To earn that title, the park's staff had to get extra training to assist customers with autism and SPD.
That includes using different communication and social skills, and accommodating sensory reactions from children.
But the park also added some new features that families with autistic children will love:
- Children who struggle to wait in line can cut to the front using the park's accessibility programs.
- The park added a pair of relaxing quiet rooms, and low-sensory areas where families can watch the parades.
- Noise-canceling headphones are available for rent.
- The park has also made guides for parents, outlining what areas of the park are best for children with autism and SPD.
Of course, children can also meet their favorite Sesame Street characters, including Elmo, Big Bird, Cookie Monster, the Count, Bert and Ernie, and Grover.
As well as a new character who is very special to children with autism.
Last year, Sesame Street made news when they introduced a new character with a surprising trait.
Julia, a yellow puppet with red hair, has autism, and was designed to teach children and their parents about the condition.
“Bringing Julia to life as a Sesame Street Muppet is the centerpiece of all of our new materials to support families of children with autism,” a rep for Sesame Workshop said in a press release.
“We want parents and children to understand that autism isn’t an uncomfortable topic."
Julia made friends with Elmo and taught him about her condition in a pair of special episodes last season.
New neighbors on the street
The same year, Sesame Street introduced Rudy, a fuzzy orange monster who was Abby Cadabby's new step-brother.
Rudy was meant to teach kids about new siblings and blended families (Abby is a fairy, while Rudy is a monster).
“Families come in many forms — including newly-blended families, which can present unique challenges for kids," the show said in a press release.
"Kids will watch as Abby and Rudy meet for the first time, get to know each other, and overcome their differences to embrace their new sibling relationship.”

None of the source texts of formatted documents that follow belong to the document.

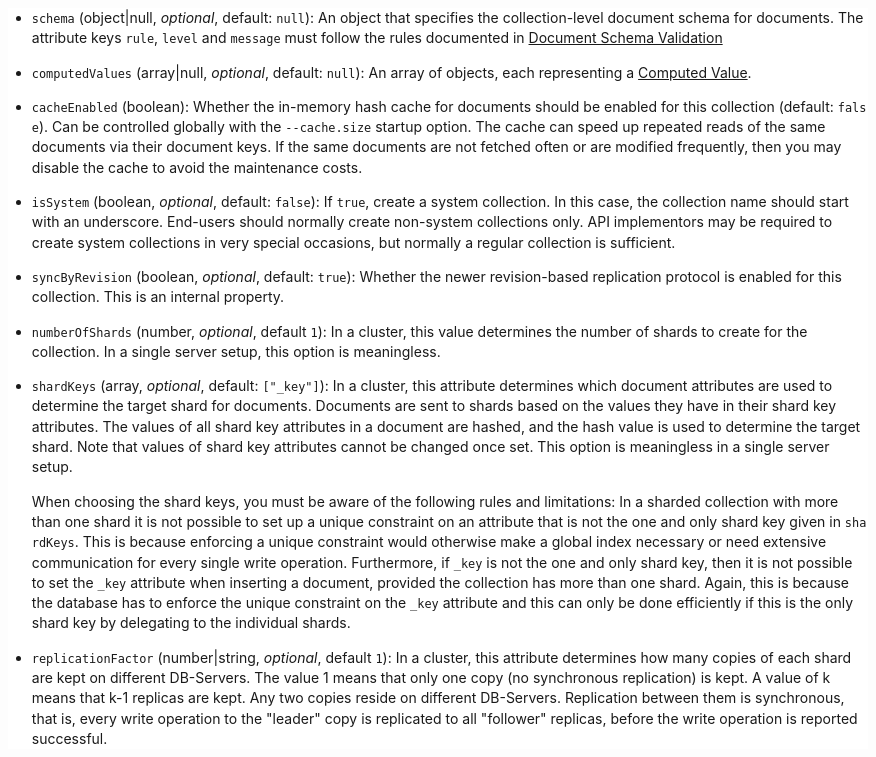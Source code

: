 - `schema` (object\|null, _optional_, default: `null`): 
  An object that specifies the collection-level document schema for documents.
  The attribute keys `rule`, `level` and `message` must follow the rules
  documented in [Document Schema Validation](data-modeling-documents-schema-validation.html)

- `computedValues` (array\|null, _optional_, default: `null`): An array of objects,
  each representing a [Computed Value](data-modeling-documents-computed-values.html).

- `cacheEnabled` (boolean): Whether the in-memory hash cache for documents should be
  enabled for this collection (default: `false`). Can be controlled globally
  with the `--cache.size` startup option. The cache can speed up repeated reads
  of the same documents via their document keys. If the same documents are not
  fetched often or are modified frequently, then you may disable the cache to
  avoid the maintenance costs.

- `isSystem` (boolean, _optional_, default: `false`): If `true`, create a
  system collection. In this case, the collection name should start with
  an underscore. End-users should normally create non-system collections
  only. API implementors may be required to create system collections in
  very special occasions, but normally a regular collection is sufficient.

- `syncByRevision` (boolean, _optional_, default: `true`):
  Whether the newer revision-based replication protocol
  is enabled for this collection. This is an internal property.

- `numberOfShards` (number, _optional_, default `1`): In a cluster, this value
  determines the number of shards to create for the collection. In a single
  server setup, this option is meaningless.

- `shardKeys` (array, _optional_, default: `["_key"]`): In a cluster, this
  attribute determines which document attributes are used to determine the
  target shard for documents. Documents are sent to shards based on the
  values they have in their shard key attributes. The values of all shard
  key attributes in a document are hashed, and the hash value is used to
  determine the target shard. Note that values of shard key attributes cannot
  be changed once set.
  This option is meaningless in a single server setup.

  When choosing the shard keys, you must be aware of the following
  rules and limitations: In a sharded collection with more than
  one shard it is not possible to set up a unique constraint on
  an attribute that is not the one and only shard key given in
  `shardKeys`. This is because enforcing a unique constraint
  would otherwise make a global index necessary or need extensive
  communication for every single write operation. Furthermore, if
  `_key` is not the one and only shard key, then it is not possible
  to set the `_key` attribute when inserting a document, provided
  the collection has more than one shard. Again, this is because
  the database has to enforce the unique constraint on the `_key`
  attribute and this can only be done efficiently if this is the
  only shard key by delegating to the individual shards.

- `replicationFactor` (number\|string, _optional_, default `1`): In a cluster, this
  attribute determines how many copies of each shard are kept on 
  different DB-Servers. The value 1 means that only one copy (no
  synchronous replication) is kept. A value of k means that
  k-1 replicas are kept. Any two copies reside on different DB-Servers.
  Replication between them is synchronous, that is, every write operation
  to the "leader" copy is replicated to all "follower" replicas,
  before the write operation is reported successful.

But Sesame Place isn't the only business making big changes to welcome autistic customers.
Making stores more accessible
More nationwide chains are adding sensory-friendly shopping hours and events to their schedules.
These feature dimmed lights, smaller crowds, and no distracting music. All-in-all, the experience is designed to be relaxing and welcoming for people with SPD.
Certain locations of big box stores like Target are including sensory-friendly shopping times, while Toys "R" Us published a "Toy Guide for Diffrently Abled Kids" before it went bankrupt this year.
Chuck E. Cheese has just announced it will be offering "Sensory Sensitive Sunday" for children with autism too.
While not every venue can be autism-friendly, many stadiums, airports and stores are adding "quiet rooms" where families can relax and recuperate.
So far, four NBA teams have added quiet rooms to their stadium, along with the Shannon Aiport in Ireland.
These rooms feature a quiet atmosphere, dimmed lights, and soft chairs to lie down on.
Glad to see the world is getting more friendly for children with autism!